Mac Davis had a country western hit called “Lord, its hard to be humble when you are perfect in every way.” The song was Davis’ tongue-in-cheek reflection on reaching the top of the ladder in the music business and being all alone. Humility is not a virtue embraced by most people who are climbing their social ladder, whether in school, sports, business or society. Yet humility is something the Christian faith advocates, “Humble yourself in the sight of the Lord” (James 4:10).
Robert C. Roberts in his book, Spiritual Emotions: A Psychology of Christian Virtue, writes that in our culture we often confuse humility with humiliation. We think that a humble person must lack confidence in his abilities and judgments.
He does not initiate projects and human relationships. He would rather follow orders than give them, would rather have others make the decisions in his life. His failures (or his genes) have rendered him a psychologically passive personality, a Mr. Milquetoast who does not object to being told where to sit and wait, or even to being utilized as a convenient wiping-place for muddy feet. Anyone who undertook to cultivate this disposition in his children would be doing them a momentous disservice. This is not humility, but rather a deeply engrained and ramified humiliation. (Kindle Locations 1092-1094).
Roberts goes on to demonstrate that the opposite of humility is not self-confidence, initiative, or assertiveness, but rather always comparing one’s self to the people around you, to make sure you are further up the social ladder or pecking order than someone else. Attitudes such as:
pushiness, scorn of “inferiors,” rejoicing in the downfall of others, envy, resentment and grudge-bearing, ruthless ambition, haughtiness, shame at failure or disadvantageous comparison, and the need to excel others so as to think well of oneself.
We are taught by our culture to rank how well we are doing by the clothes we wear, the cars we drive, the schools our children attend or the jobs we do. To be top-ranked means I must be “better” than those who are lower in rank. Or I “scorn” or “envy” those of higher rank because I am “beneath” them.

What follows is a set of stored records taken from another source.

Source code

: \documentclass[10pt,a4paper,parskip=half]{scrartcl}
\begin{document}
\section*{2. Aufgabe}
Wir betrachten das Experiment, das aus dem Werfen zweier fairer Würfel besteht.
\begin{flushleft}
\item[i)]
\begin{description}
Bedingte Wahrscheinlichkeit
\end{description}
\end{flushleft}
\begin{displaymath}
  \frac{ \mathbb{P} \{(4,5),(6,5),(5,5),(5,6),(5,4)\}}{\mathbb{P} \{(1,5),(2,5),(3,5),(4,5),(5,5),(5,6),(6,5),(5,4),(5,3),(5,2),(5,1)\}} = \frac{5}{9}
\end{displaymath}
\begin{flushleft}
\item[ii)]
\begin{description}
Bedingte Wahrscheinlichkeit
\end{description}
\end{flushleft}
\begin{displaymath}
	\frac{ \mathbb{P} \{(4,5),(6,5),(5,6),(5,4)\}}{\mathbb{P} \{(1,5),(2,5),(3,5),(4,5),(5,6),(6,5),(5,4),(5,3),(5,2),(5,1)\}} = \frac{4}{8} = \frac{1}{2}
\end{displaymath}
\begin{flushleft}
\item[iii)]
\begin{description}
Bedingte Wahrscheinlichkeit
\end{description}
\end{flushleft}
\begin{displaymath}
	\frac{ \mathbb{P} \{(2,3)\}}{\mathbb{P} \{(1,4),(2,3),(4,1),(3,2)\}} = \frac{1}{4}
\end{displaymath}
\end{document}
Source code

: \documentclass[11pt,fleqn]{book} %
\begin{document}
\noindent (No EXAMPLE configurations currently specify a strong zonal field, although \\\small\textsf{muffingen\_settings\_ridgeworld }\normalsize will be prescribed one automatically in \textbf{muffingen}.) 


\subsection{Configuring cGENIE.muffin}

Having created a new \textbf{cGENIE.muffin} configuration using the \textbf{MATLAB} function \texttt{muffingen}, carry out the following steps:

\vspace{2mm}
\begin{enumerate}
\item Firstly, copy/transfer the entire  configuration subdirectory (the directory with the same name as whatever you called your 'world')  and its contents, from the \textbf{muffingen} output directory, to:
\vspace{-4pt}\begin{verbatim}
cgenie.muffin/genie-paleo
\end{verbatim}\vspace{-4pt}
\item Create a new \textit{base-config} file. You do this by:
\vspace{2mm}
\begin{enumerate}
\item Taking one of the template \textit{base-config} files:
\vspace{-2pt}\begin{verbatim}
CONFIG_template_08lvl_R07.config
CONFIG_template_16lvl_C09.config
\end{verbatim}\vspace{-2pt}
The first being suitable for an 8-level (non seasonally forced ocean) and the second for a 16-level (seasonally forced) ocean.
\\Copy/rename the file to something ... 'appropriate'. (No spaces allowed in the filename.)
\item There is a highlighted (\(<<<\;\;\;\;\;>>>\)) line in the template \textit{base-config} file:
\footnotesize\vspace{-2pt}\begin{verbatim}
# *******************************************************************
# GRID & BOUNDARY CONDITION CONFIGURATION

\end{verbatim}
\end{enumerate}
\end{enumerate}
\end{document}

Roberts goes to describe what humility is and its significance for true spiritual fellowship.
Humility is the ability, without prejudice to one’s self-comfort, to admit one’s inferiority, in this or that respect, to another. And it is the ability, without increment to one’s self-comfort or prejudice to the quality of one’s relationship with another, to remark one’s superiority, in this or that respect, to another. As such, humility is a psychological principle of independence from others and a necessary ground of genuine fellowship with them, an emotional independence of one’s judgments concerning how one ranks vis-a-vis other human beings. (Kindle Locations 1118-1122).
Humility is the ability to see all people as equal in some fundamental way.
Next, I will post on the Christian source of humility.
What are some other ways that you believe humility has been misunderstood?
Lord Jesus, thank you for your humility that saves me.